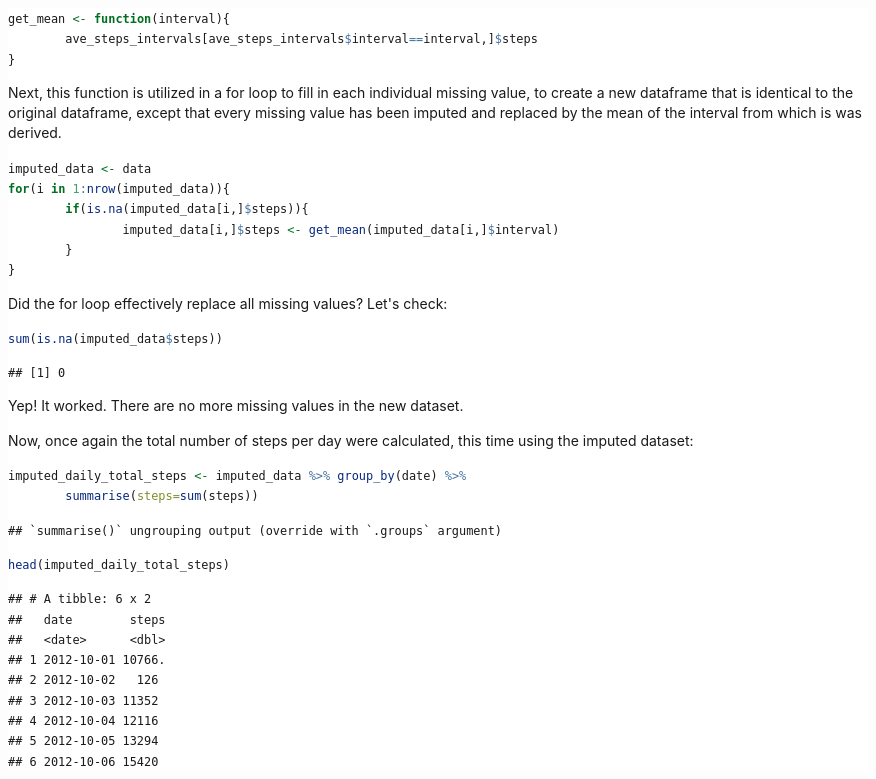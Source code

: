 
```r
get_mean <- function(interval){
        ave_steps_intervals[ave_steps_intervals$interval==interval,]$steps
}
```

Next, this function is utilized in a for loop to fill in each individual missing value, to create a new dataframe that is identical to the original dataframe, except that every missing value has been imputed and replaced by the mean of the interval from which is was derived.


```r
imputed_data <- data
for(i in 1:nrow(imputed_data)){
        if(is.na(imputed_data[i,]$steps)){
                imputed_data[i,]$steps <- get_mean(imputed_data[i,]$interval)
        }        
}
```

Did the for loop effectively replace all missing values?  Let's check:


```r
sum(is.na(imputed_data$steps))
```

```
## [1] 0
```

Yep!  It worked.  There are no more missing values in the new dataset.

Now, once again the total number of steps per day were calculated, this time using the imputed dataset:


```r
imputed_daily_total_steps <- imputed_data %>% group_by(date) %>% 
        summarise(steps=sum(steps))
```

```
## `summarise()` ungrouping output (override with `.groups` argument)
```

```r
head(imputed_daily_total_steps)
```

```
## # A tibble: 6 x 2
##   date        steps
##   <date>      <dbl>
## 1 2012-10-01 10766.
## 2 2012-10-02   126 
## 3 2012-10-03 11352 
## 4 2012-10-04 12116 
## 5 2012-10-05 13294 
## 6 2012-10-06 15420
```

Task details: An exact copy of the entries above, with no pictures, is the required answer.

Solution:
Source code

: 
```r
get_mean <- function(interval){
        ave_steps_intervals[ave_steps_intervals$interval==interval,]$steps
}
```

Next, this function is utilized in a for loop to fill in each individual missing value, to create a new dataframe that is identical to the original dataframe, except that every missing value has been imputed and replaced by the mean of the interval from which is was derived.


```r
imputed_data <- data
for(i in 1:nrow(imputed_data)){
        if(is.na(imputed_data[i,]$steps)){
                imputed_data[i,]$steps <- get_mean(imputed_data[i,]$interval)
        }        
}
```

Did the for loop effectively replace all missing values?  Let's check:


```r
sum(is.na(imputed_data$steps))
```

```
## [1] 0
```

Yep!  It worked.  There are no more missing values in the new dataset.

Now, once again the total number of steps per day were calculated, this time using the imputed dataset:


```r
imputed_daily_total_steps <- imputed_data %>% group_by(date) %>% 
        summarise(steps=sum(steps))
```

```
## `summarise()` ungrouping output (override with `.groups` argument)
```

```r
head(imputed_daily_total_steps)
```

```
## # A tibble: 6 x 2
##   date        steps
##   <date>      <dbl>
## 1 2012-10-01 10766.
## 2 2012-10-02   126 
## 3 2012-10-03 11352 
## 4 2012-10-04 12116 
## 5 2012-10-05 13294 
## 6 2012-10-06 15420
```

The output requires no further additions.